Content starts
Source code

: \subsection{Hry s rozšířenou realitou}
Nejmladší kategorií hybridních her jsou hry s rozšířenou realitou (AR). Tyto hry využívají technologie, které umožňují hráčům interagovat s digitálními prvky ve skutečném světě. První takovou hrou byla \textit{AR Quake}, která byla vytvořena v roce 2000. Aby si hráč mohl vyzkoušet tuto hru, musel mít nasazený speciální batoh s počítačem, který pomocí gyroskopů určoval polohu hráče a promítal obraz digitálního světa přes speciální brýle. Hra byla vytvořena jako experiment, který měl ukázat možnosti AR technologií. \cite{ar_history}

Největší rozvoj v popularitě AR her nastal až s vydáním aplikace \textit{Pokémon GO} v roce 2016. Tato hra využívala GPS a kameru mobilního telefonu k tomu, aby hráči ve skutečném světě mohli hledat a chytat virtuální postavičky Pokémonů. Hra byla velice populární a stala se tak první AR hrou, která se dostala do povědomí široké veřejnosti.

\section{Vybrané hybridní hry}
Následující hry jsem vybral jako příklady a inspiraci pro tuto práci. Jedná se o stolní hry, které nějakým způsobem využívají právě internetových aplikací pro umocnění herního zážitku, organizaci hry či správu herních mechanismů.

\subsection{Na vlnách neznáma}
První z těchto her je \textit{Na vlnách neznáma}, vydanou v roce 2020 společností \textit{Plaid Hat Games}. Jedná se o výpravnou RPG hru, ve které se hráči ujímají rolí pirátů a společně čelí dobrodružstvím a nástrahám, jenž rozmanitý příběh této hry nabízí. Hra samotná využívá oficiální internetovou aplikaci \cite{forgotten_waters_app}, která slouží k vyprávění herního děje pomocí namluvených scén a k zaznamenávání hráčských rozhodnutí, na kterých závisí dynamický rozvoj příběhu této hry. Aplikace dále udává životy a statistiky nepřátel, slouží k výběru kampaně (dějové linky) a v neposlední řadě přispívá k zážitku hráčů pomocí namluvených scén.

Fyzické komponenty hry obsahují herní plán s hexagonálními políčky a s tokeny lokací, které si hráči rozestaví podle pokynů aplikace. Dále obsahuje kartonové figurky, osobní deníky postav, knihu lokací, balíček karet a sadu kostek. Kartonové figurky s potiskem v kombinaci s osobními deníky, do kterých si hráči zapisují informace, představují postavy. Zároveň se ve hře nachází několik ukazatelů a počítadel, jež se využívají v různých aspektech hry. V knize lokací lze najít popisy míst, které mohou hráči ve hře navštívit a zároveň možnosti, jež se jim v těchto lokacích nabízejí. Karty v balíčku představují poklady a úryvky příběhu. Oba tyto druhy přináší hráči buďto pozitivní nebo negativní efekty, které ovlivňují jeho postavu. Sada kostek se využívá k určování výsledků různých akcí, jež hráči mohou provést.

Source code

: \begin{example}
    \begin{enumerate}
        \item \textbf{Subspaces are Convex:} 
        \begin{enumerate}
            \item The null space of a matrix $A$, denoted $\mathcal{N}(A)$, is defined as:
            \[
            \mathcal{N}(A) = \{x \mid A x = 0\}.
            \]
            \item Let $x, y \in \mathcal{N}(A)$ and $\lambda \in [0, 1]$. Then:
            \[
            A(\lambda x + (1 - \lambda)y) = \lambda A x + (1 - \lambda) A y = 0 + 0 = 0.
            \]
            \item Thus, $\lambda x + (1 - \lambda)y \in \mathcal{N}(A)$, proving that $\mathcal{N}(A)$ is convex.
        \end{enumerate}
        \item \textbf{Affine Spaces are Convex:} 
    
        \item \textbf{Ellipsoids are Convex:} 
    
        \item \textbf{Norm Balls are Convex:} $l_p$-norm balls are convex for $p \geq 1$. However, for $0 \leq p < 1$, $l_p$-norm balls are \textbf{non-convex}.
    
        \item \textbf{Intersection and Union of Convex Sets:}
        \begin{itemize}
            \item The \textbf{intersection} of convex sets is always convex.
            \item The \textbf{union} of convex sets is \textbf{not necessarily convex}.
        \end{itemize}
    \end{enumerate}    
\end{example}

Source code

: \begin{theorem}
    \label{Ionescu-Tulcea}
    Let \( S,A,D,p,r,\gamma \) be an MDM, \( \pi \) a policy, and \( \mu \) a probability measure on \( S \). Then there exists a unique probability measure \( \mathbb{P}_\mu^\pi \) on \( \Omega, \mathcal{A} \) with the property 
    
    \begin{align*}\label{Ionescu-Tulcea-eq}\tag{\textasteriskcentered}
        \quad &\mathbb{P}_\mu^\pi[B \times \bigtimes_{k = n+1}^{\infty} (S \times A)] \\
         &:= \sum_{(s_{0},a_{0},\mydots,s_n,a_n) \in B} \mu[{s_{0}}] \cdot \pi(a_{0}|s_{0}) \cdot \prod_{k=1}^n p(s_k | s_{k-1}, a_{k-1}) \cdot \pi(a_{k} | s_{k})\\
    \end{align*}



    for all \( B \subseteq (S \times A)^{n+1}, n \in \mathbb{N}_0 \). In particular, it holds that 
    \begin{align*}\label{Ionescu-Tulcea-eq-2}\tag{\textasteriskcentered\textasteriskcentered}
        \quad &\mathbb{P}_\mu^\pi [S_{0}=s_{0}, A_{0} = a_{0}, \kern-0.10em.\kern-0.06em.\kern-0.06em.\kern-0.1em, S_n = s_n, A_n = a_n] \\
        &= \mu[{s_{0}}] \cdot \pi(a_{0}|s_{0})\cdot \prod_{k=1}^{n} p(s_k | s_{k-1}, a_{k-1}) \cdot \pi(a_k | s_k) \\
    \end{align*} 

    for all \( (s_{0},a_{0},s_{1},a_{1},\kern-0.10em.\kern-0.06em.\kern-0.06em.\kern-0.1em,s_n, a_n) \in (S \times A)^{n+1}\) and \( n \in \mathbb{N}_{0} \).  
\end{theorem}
Content ends
> **What needs to be done**
For the word "Ionescu", say how many lines of the data include it, with nothing else in the reply.

> **Final answer**
3